While fact-checking promised to be something different from mainstream media, it became a willing vassal of legacy outlets. In America in particular, this meant that they were constantly critical of Republicans. While they fact-checked Trump within attoseconds, they would move with the alacrity of a snail returning home from a funeral on a lazy Sunday afternoon when it was his Democrat counterparts. A fact-check about VP Kamala Harris’s relationship with the much-older Willie Brown actually read: “Needs more context,” even though Brown appointed Harris to two important state commissions, gifted her a BMW, and took her on trips to Paris and the Academy Awards.
While the debate about fact-checking will rage on, it’s not social media’s job to tell anyone what’s the truth. If a person—whether from WhatsApp University or Harvard—is unable to decipher the truth, that’s their problem. As Zuckerberg admitted: “The fact-checkers have just been too politically biased and have destroyed more trust than they’ve created, especially in the US.”

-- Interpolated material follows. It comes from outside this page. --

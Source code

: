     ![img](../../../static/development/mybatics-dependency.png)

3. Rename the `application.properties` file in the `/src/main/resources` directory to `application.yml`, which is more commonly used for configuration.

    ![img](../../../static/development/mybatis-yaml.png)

Trump’s win and Elon Musk’s constant berating might have forced another aspect of wokeism to retreat, but on the balance of things, it’s good for Meta to drop the idea. There’s an old proverb that a lie can make its way halfway across the world before the truth can put on its shoelaces. Fact-checking was supposed to counter that, but by becoming the biased boy who cried wolf when it suited him, it failed to become the clear stream of reason to the promised land of truth, instead losing its way into the desert sand of biased irrationality.